Introducing Hunch

One of the activities for the first week of the lak11 MOOC is to get started with using Hunch and reflect on it as a model for learning.

What is Hunch?

From the Hunch about page it is an application of machine learning to provide recommendations to users about what might be of interest to them on the web. It’s the work of a bunch of self-confessed MIT “nerds”.

Using Hunch

Creating an account on Hunch starts with logging in with either a Facebook or Twitter account. Went with Twitter. Some of the other LAK11 participants have queried the privacy question with this and then answering the questions.

The site now asks a range of questions using a fun (ish) approach using photos, increasing interest somewhat. It also provides feedback on what others have answered.

As others have noted there is a North American cultural bias to the questions.

Interesting, only 4% of respondents said they didn’t have a Facebook account.

After answering a few more than the minimum 20, Hunch presents a selection of recommendations. In this case five recommendations each for magazines, TV shows and books. I’m assuming that the categories of answers were also based on my answers. the recommendations are all good or close matches. All three categories included examples I had read/watched and enjoyed.

So, it appears that Hunch is designed with badges to earn as you use the site more, provide more information. There are other features sought to encourage connections and feedback between users. After all that would appear to be the currency that Hunch needs to generate its recommendations. The more connections, the better the math, the better the recommendations.

And perhaps that is the problem. I don’t feel the need for a site like Hunch to get the recommendations I want. I already have strategies, social networks and information sources that I use. I can’t see myself expending the effort on this sort of site. The question that is how many others might be bothered to provide this information?

That said, it does appear to be working fairly well already.


After using Hunch, the LAK11 syllabus asks

What are your reactions? How can this model be used for teaching/learning?

and suggests sharing views in the discussion forum. I’m going to reflect here first and then check the discussion forum. Mainly because the following will be more stream of consciousness dumping than well-considered insight.

The obvious academic question to ask is what is meant by teaching/learning. Most of my experience has been/will be with more formal areas of learning and teaching and thus my reflections are likely to be coloured/biased by that experience.

My first observation (taking the viewpoint of a teacher) would be that any additional information about my students would be useful. Especially if a system like Hunch was able to provide useful recommendations. Such recommendations would be useful to the students as well, but I wonder how much freedom they would have to take up those recommendations within a formal educational setting. It would seem that what freedom does exist, lays with the teaching staff.

Such information in a L&T situation might feel somewhat similar to some of the learning style surveys that are around. Similarly, I wonder how much these type of things would reinforce existing categories/beliefs, rather than offering new paths or opportunities.

Am feeling that I’m somewhat ill-informed about the nature and capabilities of Hunch and thus somewhat ill-informed to reflect on its applicability to learning and teaching. Drawing some conclusions from the little I know means that they are building models based on answers to the questions. Then comparing that with models of the items/recommendations to come up with matches.

I wonder how difficult building these models would be for learning and teaching. It’s my understanding that disciplines such as physics have built fairly complex conceptual models of the domain, in particular for undergraduate studies. But it’s also my belief that the construction of such models was a fairly resource intensive task. Will the resource intensive nature make it difficult to implement a L&T focused Hunch? Then making the connections between other models would seem difficult.
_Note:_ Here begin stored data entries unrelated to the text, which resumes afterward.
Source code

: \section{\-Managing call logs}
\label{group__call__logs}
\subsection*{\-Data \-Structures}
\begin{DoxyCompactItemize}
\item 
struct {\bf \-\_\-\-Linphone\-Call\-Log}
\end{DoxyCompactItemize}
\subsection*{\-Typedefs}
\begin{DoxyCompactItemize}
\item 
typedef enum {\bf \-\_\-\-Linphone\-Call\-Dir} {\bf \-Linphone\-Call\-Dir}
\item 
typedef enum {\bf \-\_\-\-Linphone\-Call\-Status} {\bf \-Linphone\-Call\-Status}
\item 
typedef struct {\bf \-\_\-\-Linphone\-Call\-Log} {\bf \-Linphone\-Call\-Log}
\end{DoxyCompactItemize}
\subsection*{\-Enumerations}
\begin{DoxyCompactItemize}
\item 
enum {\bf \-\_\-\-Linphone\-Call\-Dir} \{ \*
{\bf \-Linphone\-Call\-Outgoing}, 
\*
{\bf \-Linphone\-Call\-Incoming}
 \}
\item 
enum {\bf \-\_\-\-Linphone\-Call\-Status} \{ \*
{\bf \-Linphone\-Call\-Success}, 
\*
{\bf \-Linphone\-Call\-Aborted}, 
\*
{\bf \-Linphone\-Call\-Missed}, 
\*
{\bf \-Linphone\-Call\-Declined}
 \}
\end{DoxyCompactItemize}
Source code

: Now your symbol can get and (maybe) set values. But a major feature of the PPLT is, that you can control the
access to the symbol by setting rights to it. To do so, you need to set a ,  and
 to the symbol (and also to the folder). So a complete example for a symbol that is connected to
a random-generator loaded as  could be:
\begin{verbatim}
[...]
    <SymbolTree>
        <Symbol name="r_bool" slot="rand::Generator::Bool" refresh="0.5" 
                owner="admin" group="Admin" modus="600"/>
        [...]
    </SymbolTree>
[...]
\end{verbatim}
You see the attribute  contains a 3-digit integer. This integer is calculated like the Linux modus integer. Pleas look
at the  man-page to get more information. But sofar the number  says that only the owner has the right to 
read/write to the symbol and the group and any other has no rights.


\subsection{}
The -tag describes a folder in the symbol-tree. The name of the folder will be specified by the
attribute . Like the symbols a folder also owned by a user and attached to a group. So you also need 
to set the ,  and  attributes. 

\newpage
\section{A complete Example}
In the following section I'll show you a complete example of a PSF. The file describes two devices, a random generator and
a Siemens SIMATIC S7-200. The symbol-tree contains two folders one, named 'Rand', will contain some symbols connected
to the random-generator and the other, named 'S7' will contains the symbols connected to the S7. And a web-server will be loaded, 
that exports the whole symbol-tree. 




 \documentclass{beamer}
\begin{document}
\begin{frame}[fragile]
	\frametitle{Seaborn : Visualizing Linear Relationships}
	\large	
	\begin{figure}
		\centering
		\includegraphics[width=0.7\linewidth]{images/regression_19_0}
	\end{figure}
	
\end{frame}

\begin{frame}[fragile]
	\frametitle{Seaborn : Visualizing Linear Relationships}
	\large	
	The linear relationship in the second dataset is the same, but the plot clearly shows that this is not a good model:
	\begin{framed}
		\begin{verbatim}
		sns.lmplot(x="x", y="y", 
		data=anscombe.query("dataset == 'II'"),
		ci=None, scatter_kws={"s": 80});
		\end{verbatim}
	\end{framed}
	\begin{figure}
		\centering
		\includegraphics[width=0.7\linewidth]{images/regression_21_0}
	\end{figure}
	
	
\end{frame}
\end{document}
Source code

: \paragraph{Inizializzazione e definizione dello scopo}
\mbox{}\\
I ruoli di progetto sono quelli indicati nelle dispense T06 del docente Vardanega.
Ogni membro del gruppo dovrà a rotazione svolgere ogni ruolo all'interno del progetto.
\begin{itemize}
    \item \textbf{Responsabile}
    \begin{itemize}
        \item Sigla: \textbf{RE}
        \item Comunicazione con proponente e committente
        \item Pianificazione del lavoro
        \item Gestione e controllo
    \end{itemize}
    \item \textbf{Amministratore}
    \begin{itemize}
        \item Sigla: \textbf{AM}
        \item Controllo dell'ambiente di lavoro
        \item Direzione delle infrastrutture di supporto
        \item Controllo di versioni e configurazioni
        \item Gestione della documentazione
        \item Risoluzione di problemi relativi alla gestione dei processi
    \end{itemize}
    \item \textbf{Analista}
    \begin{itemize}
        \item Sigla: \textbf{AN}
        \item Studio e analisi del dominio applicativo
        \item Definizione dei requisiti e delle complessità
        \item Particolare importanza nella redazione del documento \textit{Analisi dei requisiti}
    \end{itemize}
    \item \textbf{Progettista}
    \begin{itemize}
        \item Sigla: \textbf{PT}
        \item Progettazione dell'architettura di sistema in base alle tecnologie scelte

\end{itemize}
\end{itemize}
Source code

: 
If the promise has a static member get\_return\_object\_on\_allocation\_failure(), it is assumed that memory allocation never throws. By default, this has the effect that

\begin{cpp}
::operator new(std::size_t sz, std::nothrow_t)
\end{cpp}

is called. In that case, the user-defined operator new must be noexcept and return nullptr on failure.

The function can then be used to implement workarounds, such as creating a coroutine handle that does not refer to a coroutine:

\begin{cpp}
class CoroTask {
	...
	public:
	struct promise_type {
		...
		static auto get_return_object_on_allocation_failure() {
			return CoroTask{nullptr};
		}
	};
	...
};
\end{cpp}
Hunch after all hasn’t handled the cross-cultural aspects all that well (probably was designed to retain the North American emphasis) and operates in an area (commercial products and services) in which there has been a lot of research and a lot of commercial interest/resources.

From the perspective of an motivated learner, a L&T flavoured Hunch could be very useful. But what percentage of learners would use such a system? e.g. given my reservations about using the current Hunch. Especially given that Hunch relies somewhat on the contributions the users make to the system. Given the limited percentage of folk that contribute content to social networking sites this is likely to limit a L&T flavoured Hunch even further.

This perhaps sums up my cynical view of the difficulty of effectively and appropriately applying analytics in L&T.

Let’s see if the Moodle discussion forum has more positive contributions.